▶ WORK ORDER
Starting with the line that has "- [ ] When approved, stock" in the records below and ending with the line that has "# Lisbeths Skillingsbolle", output those lines exactly and nothing more; omit the pictures.

Saved entries:

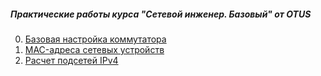 ##### Практические работы курса "Сетевой инженер. Базовый" от OTUS

0. [Базовая настройка коммутатора](Lab00/)
1. [MAC-адреса сетевых устройств](Lab01/)
2. [Расчет подсетей IPv4](Lab02/)

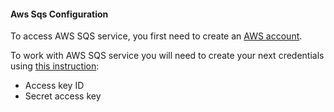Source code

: #### Aws Sqs Configuration

To access AWS SQS service, you first need to create an [AWS account](https://aws.amazon.com/sqs/).

To work with AWS SQS service you will need to create your next credentials using [this instruction](https://docs.aws.amazon.com/AWSSimpleQueueService/latest/SQSDeveloperGuide/sqs-setting-up.html):
- Access key ID
- Secret access key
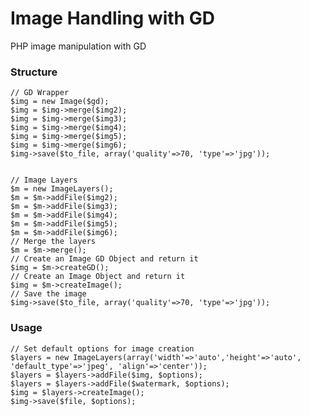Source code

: Image Handling with GD
=======

PHP image manipulation with GD



### Structure

    // GD Wrapper
    $img = new Image($gd);
    $img = $img->merge($img2);
    $img = $img->merge($img3);
    $img = $img->merge($img4);
    $img = $img->merge($img5);
    $img = $img->merge($img6);
    $img->save($to_file, array('quality'=>70, 'type'=>'jpg'));


    // Image Layers
    $m = new ImageLayers();
    $m = $m->addFile($img2);
    $m = $m->addFile($img3);
    $m = $m->addFile($img4);
    $m = $m->addFile($img5);
    $m = $m->addFile($img6);
    // Merge the layers
    $m = $m->merge();
    // Create an Image GD Object and return it
    $img = $m->createGD();
    // Create an Image Object and return it
    $img = $m->createImage();
    // Save the image
    $img->save($to_file, array('quality'=>70, 'type'=>'jpg'));
    

### Usage
    
    // Set default options for image creation
    $layers = new ImageLayers(array('width'=>'auto','height'=>'auto', 'default_type'=>'jpeg', 'align'=>'center'));
    $layers = $layers->addFile($img, $options);
    $layers = $layers->addFile($watermark, $options);
    $img = $layers->createImage();
    $img->save($file, $options);
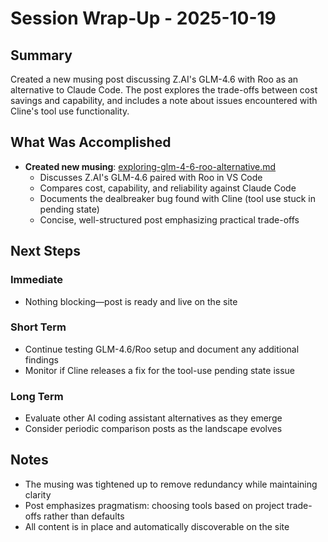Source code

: # Session Wrap-Up - 2025-10-19

## Summary

Created a new musing post discussing Z.AI's GLM-4.6 with Roo as an alternative to Claude Code. The post explores the trade-offs between cost savings and capability, and includes a note about issues encountered with Cline's tool use functionality.

## What Was Accomplished

- **Created new musing**: [exploring-glm-4-6-roo-alternative.md](frontend-project/src/musings/exploring-glm-4-6-roo-alternative.md)
  - Discusses Z.AI's GLM-4.6 paired with Roo in VS Code
  - Compares cost, capability, and reliability against Claude Code
  - Documents the dealbreaker bug found with Cline (tool use stuck in pending state)
  - Concise, well-structured post emphasizing practical trade-offs

## Next Steps

### Immediate
- Nothing blocking—post is ready and live on the site

### Short Term
- Continue testing GLM-4.6/Roo setup and document any additional findings
- Monitor if Cline releases a fix for the tool-use pending state issue

### Long Term
- Evaluate other AI coding assistant alternatives as they emerge
- Consider periodic comparison posts as the landscape evolves

## Notes

- The musing was tightened up to remove redundancy while maintaining clarity
- Post emphasizes pragmatism: choosing tools based on project trade-offs rather than defaults
- All content is in place and automatically discoverable on the site

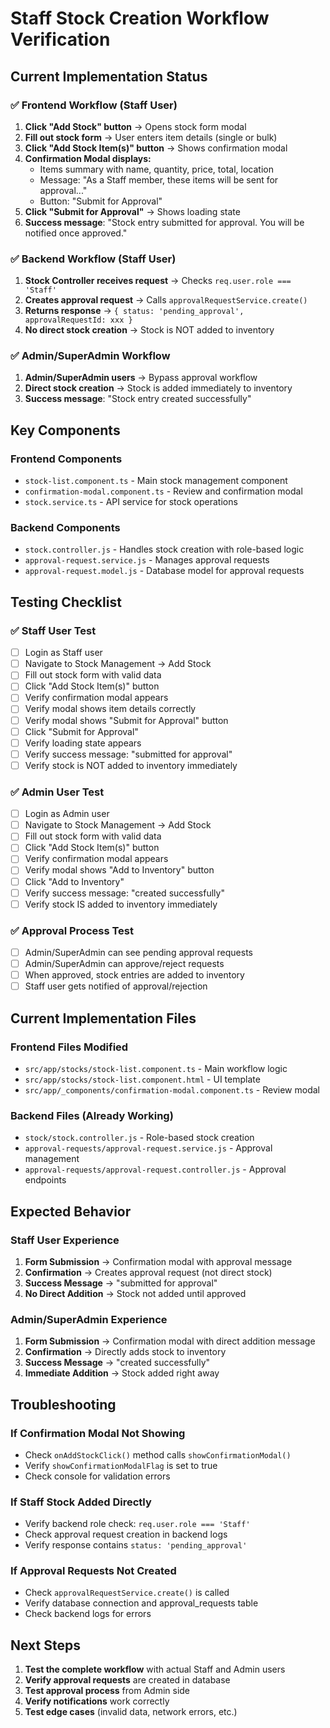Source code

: # Staff Stock Creation Workflow Verification

## Current Implementation Status

### ✅ Frontend Workflow (Staff User)

1. **Click "Add Stock" button** → Opens stock form modal
2. **Fill out stock form** → User enters item details (single or bulk)
3. **Click "Add Stock Item(s)" button** → Shows confirmation modal
4. **Confirmation Modal displays:**
   - Items summary with name, quantity, price, total, location
   - Message: "As a Staff member, these items will be sent for approval..."
   - Button: "Submit for Approval"
5. **Click "Submit for Approval"** → Shows loading state
6. **Success message**: "Stock entry submitted for approval. You will be notified once approved."

### ✅ Backend Workflow (Staff User)

1. **Stock Controller receives request** → Checks `req.user.role === 'Staff'`
2. **Creates approval request** → Calls `approvalRequestService.create()`
3. **Returns response** → `{ status: 'pending_approval', approvalRequestId: xxx }`
4. **No direct stock creation** → Stock is NOT added to inventory

### ✅ Admin/SuperAdmin Workflow

1. **Admin/SuperAdmin users** → Bypass approval workflow
2. **Direct stock creation** → Stock is added immediately to inventory
3. **Success message**: "Stock entry created successfully"

## Key Components

### Frontend Components
- `stock-list.component.ts` - Main stock management component
- `confirmation-modal.component.ts` - Review and confirmation modal
- `stock.service.ts` - API service for stock operations

### Backend Components
- `stock.controller.js` - Handles stock creation with role-based logic
- `approval-request.service.js` - Manages approval requests
- `approval-request.model.js` - Database model for approval requests

## Testing Checklist

### ✅ Staff User Test
- [ ] Login as Staff user
- [ ] Navigate to Stock Management → Add Stock
- [ ] Fill out stock form with valid data
- [ ] Click "Add Stock Item(s)" button
- [ ] Verify confirmation modal appears
- [ ] Verify modal shows item details correctly
- [ ] Verify modal shows "Submit for Approval" button
- [ ] Click "Submit for Approval"
- [ ] Verify loading state appears
- [ ] Verify success message: "submitted for approval"
- [ ] Verify stock is NOT added to inventory immediately

### ✅ Admin User Test
- [ ] Login as Admin user
- [ ] Navigate to Stock Management → Add Stock
- [ ] Fill out stock form with valid data
- [ ] Click "Add Stock Item(s)" button
- [ ] Verify confirmation modal appears
- [ ] Verify modal shows "Add to Inventory" button
- [ ] Click "Add to Inventory"
- [ ] Verify success message: "created successfully"
- [ ] Verify stock IS added to inventory immediately

### ✅ Approval Process Test
- [ ] Admin/SuperAdmin can see pending approval requests
- [ ] Admin/SuperAdmin can approve/reject requests
- [ ] When approved, stock entries are added to inventory
- [ ] Staff user gets notified of approval/rejection

## Current Implementation Files

### Frontend Files Modified
- `src/app/stocks/stock-list.component.ts` - Main workflow logic
- `src/app/stocks/stock-list.component.html` - UI template
- `src/app/_components/confirmation-modal.component.ts` - Review modal

### Backend Files (Already Working)
- `stock/stock.controller.js` - Role-based stock creation
- `approval-requests/approval-request.service.js` - Approval management
- `approval-requests/approval-request.controller.js` - Approval endpoints

## Expected Behavior

### Staff User Experience
1. **Form Submission** → Confirmation modal with approval message
2. **Confirmation** → Creates approval request (not direct stock)
3. **Success Message** → "submitted for approval"
4. **No Direct Addition** → Stock not added until approved

### Admin/SuperAdmin Experience
1. **Form Submission** → Confirmation modal with direct addition message
2. **Confirmation** → Directly adds stock to inventory
3. **Success Message** → "created successfully"
4. **Immediate Addition** → Stock added right away

## Troubleshooting

### If Confirmation Modal Not Showing
- Check `onAddStockClick()` method calls `showConfirmationModal()`
- Verify `showConfirmationModalFlag` is set to true
- Check console for validation errors

### If Staff Stock Added Directly
- Verify backend role check: `req.user.role === 'Staff'`
- Check approval request creation in backend logs
- Verify response contains `status: 'pending_approval'`

### If Approval Requests Not Created
- Check `approvalRequestService.create()` is called
- Verify database connection and approval_requests table
- Check backend logs for errors

## Next Steps

1. **Test the complete workflow** with actual Staff and Admin users
2. **Verify approval requests** are created in database
3. **Test approval process** from Admin side
4. **Verify notifications** work correctly
5. **Test edge cases** (invalid data, network errors, etc.)
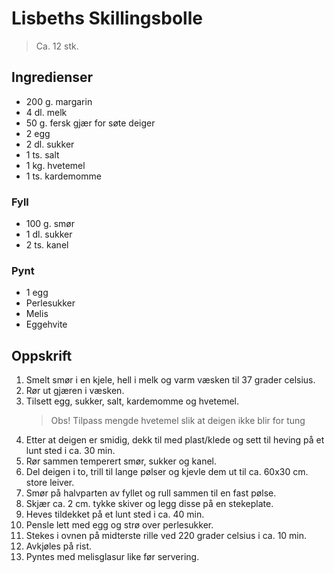 # Lisbeths Skillingsbolle
> Ca. 12 stk.

## Ingredienser

* 200 g. margarin
* 4 dl. melk
* 50 g. fersk gjær for søte deiger
* 2 egg
* 2 dl. sukker
* 1 ts. salt
* 1 kg. hvetemel
* 1 ts. kardemomme

### Fyll

* 100 g. smør
* 1 dl. sukker
* 2 ts. kanel

### Pynt

* 1 egg
* Perlesukker
* Melis
* Eggehvite

## Oppskrift

1. Smelt smør i en kjele, hell i melk og varm væsken til 37 grader celsius.
2. Rør ut gjæren i væsken.
3. Tilsett egg, sukker, salt, kardemomme og hvetemel.
   > Obs! Tilpass mengde hvetemel slik at deigen ikke blir for tung
4. Etter at deigen er smidig, dekk til med plast/klede og sett til heving på et lunt sted i ca. 30 min.
5. Rør sammen temperert smør, sukker og kanel.
6. Del deigen i to, trill til lange pølser og kjevle dem ut til ca. 60x30 cm. store leiver.
7. Smør på halvparten av fyllet og rull sammen til en fast pølse.
8. Skjær ca. 2 cm. tykke skiver og legg disse på en stekeplate.
9. Heves tildekket på et lunt sted i ca. 40 min.
10. Pensle lett med egg og strø over perlesukker.
11. Stekes i ovnen på midterste rille ved 220 grader celsius i ca. 10 min.
12. Avkjøles på rist.
13. Pyntes med melisglasur like før servering.
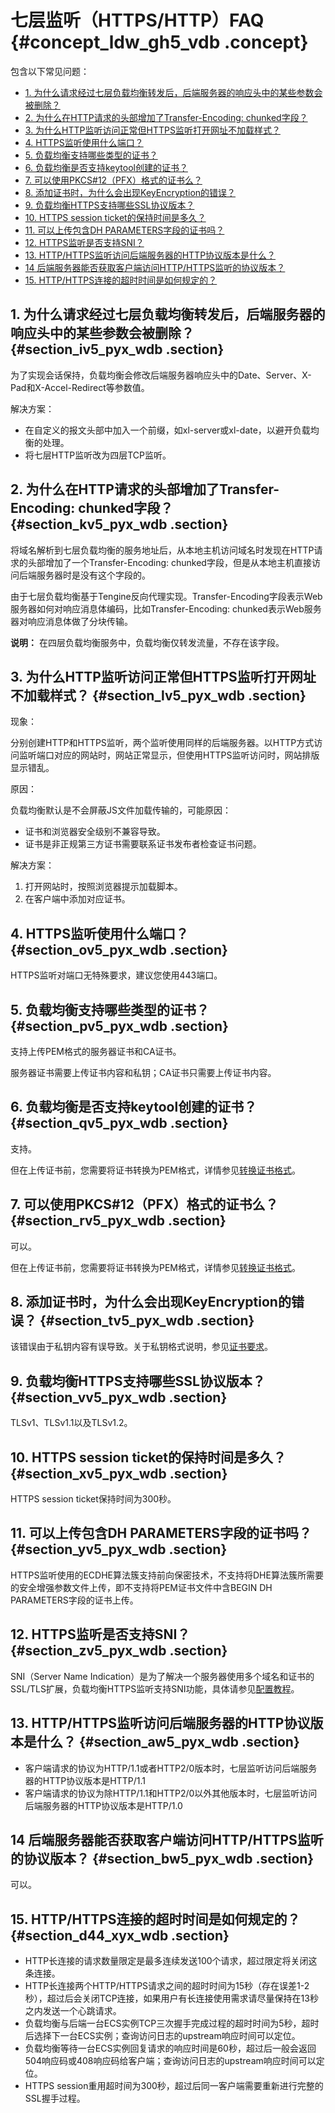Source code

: # 七层监听（HTTPS/HTTP）FAQ {#concept_ldw_gh5_vdb .concept}

包含以下常见问题：

-   [1. 为什么请求经过七层负载均衡转发后，后端服务器的响应头中的某些参数会被删除？](#section_iv5_pyx_wdb)
-   [2. 为什么在HTTP请求的头部增加了Transfer-Encoding: chunked字段？](#section_kv5_pyx_wdb)
-   [3. 为什么HTTP监听访问正常但HTTPS监听打开网址不加载样式？](#section_lv5_pyx_wdb)
-   [4. HTTPS监听使用什么端口？](#section_ov5_pyx_wdb)
-   [5. 负载均衡支持哪些类型的证书？](#section_pv5_pyx_wdb)
-   [6. 负载均衡是否支持keytool创建的证书？](#section_qv5_pyx_wdb)
-   [7. 可以使用PKCS\#12（PFX）格式的证书么？](#section_rv5_pyx_wdb)
-   [8. 添加证书时，为什么会出现KeyEncryption的错误？](#section_tv5_pyx_wdb)
-   [9. 负载均衡HTTPS支持哪些SSL协议版本？](#section_vv5_pyx_wdb)
-   [10. HTTPS session ticket的保持时间是多久？](#section_xv5_pyx_wdb)
-   [11. 可以上传包含DH PARAMETERS字段的证书吗？](#section_yv5_pyx_wdb)
-   [12. HTTPS监听是否支持SNI？](#section_zv5_pyx_wdb)
-   [13. HTTP/HTTPS监听访问后端服务器的HTTP协议版本是什么？](#section_aw5_pyx_wdb)
-   [14 后端服务器能否获取客户端访问HTTP/HTTPS监听的协议版本？](#section_bw5_pyx_wdb)
-   [15. HTTP/HTTPS连接的超时时间是如何规定的？](#section_d44_xyx_wdb)

## 1. 为什么请求经过七层负载均衡转发后，后端服务器的响应头中的某些参数会被删除？ {#section_iv5_pyx_wdb .section}

为了实现会话保持，负载均衡会修改后端服务器响应头中的Date、Server、X-Pad和X-Accel-Redirect等参数值。

解决方案：

-   在自定义的报文头部中加入一个前缀，如xl-server或xl-date，以避开负载均衡的处理。
-   将七层HTTP监听改为四层TCP监听。

## 2. 为什么在HTTP请求的头部增加了Transfer-Encoding: chunked字段？ {#section_kv5_pyx_wdb .section}

将域名解析到七层负载均衡的服务地址后，从本地主机访问域名时发现在HTTP请求的头部增加了一个Transfer-Encoding: chunked字段，但是从本地主机直接访问后端服务器时是没有这个字段的。

由于七层负载均衡基于Tengine反向代理实现。Transfer-Encoding字段表示Web服务器如何对响应消息体编码，比如Transfer-Encoding: chunked表示Web服务器对响应消息体做了分块传输。

**说明：** 在四层负载均衡服务中，负载均衡仅转发流量，不存在该字段。

## 3. 为什么HTTP监听访问正常但HTTPS监听打开网址不加载样式？ {#section_lv5_pyx_wdb .section}

现象：

分别创建HTTP和HTTPS监听，两个监听使用同样的后端服务器。以HTTP方式访问监听端口对应的网站时，网站正常显示，但使用HTTPS监听访问时，网站排版显示错乱。

原因：

负载均衡默认是不会屏蔽JS文件加载传输的，可能原因：

-   证书和浏览器安全级别不兼容导致。
-   证书是非正规第三方证书需要联系证书发布者检查证书问题。

解决方案：

1.  打开网站时，按照浏览器提示加载脚本。
2.  在客户端中添加对应证书。

## 4. HTTPS监听使用什么端口？ {#section_ov5_pyx_wdb .section}

HTTPS监听对端口无特殊要求，建议您使用443端口。

## 5. 负载均衡支持哪些类型的证书？ {#section_pv5_pyx_wdb .section}

支持上传PEM格式的服务器证书和CA证书。

服务器证书需要上传证书内容和私钥；CA证书只需要上传证书内容。

## 6. 负载均衡是否支持keytool创建的证书？ {#section_qv5_pyx_wdb .section}

支持。

但在上传证书前，您需要将证书转换为PEM格式，详情参见[转换证书格式](../../../../intl.zh-CN/历史文档/用户指南（旧版控制台）/证书管理/转换证书格式.md#)。

## 7. 可以使用PKCS\#12（PFX）格式的证书么？ {#section_rv5_pyx_wdb .section}

可以。

但在上传证书前，您需要将证书转换为PEM格式，详情参见[转换证书格式](../../../../intl.zh-CN/历史文档/用户指南（旧版控制台）/证书管理/转换证书格式.md#)。

## 8. 添加证书时，为什么会出现KeyEncryption的错误？ {#section_tv5_pyx_wdb .section}

该错误由于私钥内容有误导致。关于私钥格式说明，参见[证书要求](../../../../intl.zh-CN/历史文档/用户指南（旧版控制台）/证书管理/证书要求.md#)。

## 9. 负载均衡HTTPS支持哪些SSL协议版本？ {#section_vv5_pyx_wdb .section}

TLSv1、TLSv1.1以及TLSv1.2。

## 10. HTTPS session ticket的保持时间是多久？ {#section_xv5_pyx_wdb .section}

HTTPS session ticket保持时间为300秒。

## 11. 可以上传包含DH PARAMETERS字段的证书吗？ {#section_yv5_pyx_wdb .section}

HTTPS监听使用的ECDHE算法簇支持前向保密技术，不支持将DHE算法簇所需要的安全增强参数文件上传，即不支持将PEM证书文件中含BEGIN DH PARAMETERS字段的证书上传。

## 12. HTTPS监听是否支持SNI？ {#section_zv5_pyx_wdb .section}

SNI（Server Name Indication）是为了解决一个服务器使用多个域名和证书的SSL/TLS扩展，负载均衡HTTPS监听支持SNI功能，具体请参见[配置教程](../../../../intl.zh-CN/历史文档/用户指南（旧版控制台）/监听/七层监听/扩展域名/配置教程.md#)。

## 13. HTTP/HTTPS监听访问后端服务器的HTTP协议版本是什么？ {#section_aw5_pyx_wdb .section}

-   客户端请求的协议为HTTP/1.1或者HTTP2/0版本时，七层监听访问后端服务器的HTTP协议版本是HTTP/1.1
-   客户端请求的协议为除HTTP/1.1和HTTP2/0以外其他版本时，七层监听访问后端服务器的HTTP协议版本是HTTP/1.0

## 14 后端服务器能否获取客户端访问HTTP/HTTPS监听的协议版本？ {#section_bw5_pyx_wdb .section}

可以。

## 15. HTTP/HTTPS连接的超时时间是如何规定的？ {#section_d44_xyx_wdb .section}

-   HTTP长连接的请求数量限定是最多连续发送100个请求，超过限定将关闭这条连接。
-   HTTP长连接两个HTTP/HTTPS请求之间的超时时间为15秒（存在误差1-2秒），超过后会关闭TCP连接，如果用户有长连接使用需求请尽量保持在13秒之内发送一个心跳请求。
-   负载均衡与后端一台ECS实例TCP三次握手完成过程的超时时间为5秒，超时后选择下一台ECS实例；查询访问日志的upstream响应时间可以定位。
-   负载均衡等待一台ECS实例回复请求的响应时间是60秒，超过后一般会返回504响应码或408响应码给客户端；查询访问日志的upstream响应时间可以定位。
-   HTTPS session重用超时间为300秒，超过后同一客户端需要重新进行完整的SSL握手过程。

▶ WRITTEN RESPONSE
- [ ] When approved, stock entries are added to inventory
- [ ] Staff user gets notified of approval/rejection

## Current Implementation Files

### Frontend Files Modified
- `src/app/stocks/stock-list.component.ts` - Main workflow logic
- `src/app/stocks/stock-list.component.html` - UI template
- `src/app/_components/confirmation-modal.component.ts` - Review modal

### Backend Files (Already Working)
- `stock/stock.controller.js` - Role-based stock creation
- `approval-requests/approval-request.service.js` - Approval management
- `approval-requests/approval-request.controller.js` - Approval endpoints

## Expected Behavior

### Staff User Experience
1. **Form Submission** → Confirmation modal with approval message
2. **Confirmation** → Creates approval request (not direct stock)
3. **Success Message** → "submitted for approval"
4. **No Direct Addition** → Stock not added until approved

### Admin/SuperAdmin Experience
1. **Form Submission** → Confirmation modal with direct addition message
2. **Confirmation** → Directly adds stock to inventory
3. **Success Message** → "created successfully"
4. **Immediate Addition** → Stock added right away

## Troubleshooting

### If Confirmation Modal Not Showing
- Check `onAddStockClick()` method calls `showConfirmationModal()`
- Verify `showConfirmationModalFlag` is set to true
- Check console for validation errors

### If Staff Stock Added Directly
- Verify backend role check: `req.user.role === 'Staff'`
- Check approval request creation in backend logs
- Verify response contains `status: 'pending_approval'`

### If Approval Requests Not Created
- Check `approvalRequestService.create()` is called
- Verify database connection and approval_requests table
- Check backend logs for errors

## Next Steps

1. **Test the complete workflow** with actual Staff and Admin users
2. **Verify approval requests** are created in database
3. **Test approval process** from Admin side
4. **Verify notifications** work correctly
5. **Test edge cases** (invalid data, network errors, etc.)
 # Lisbeths Skillingsbolle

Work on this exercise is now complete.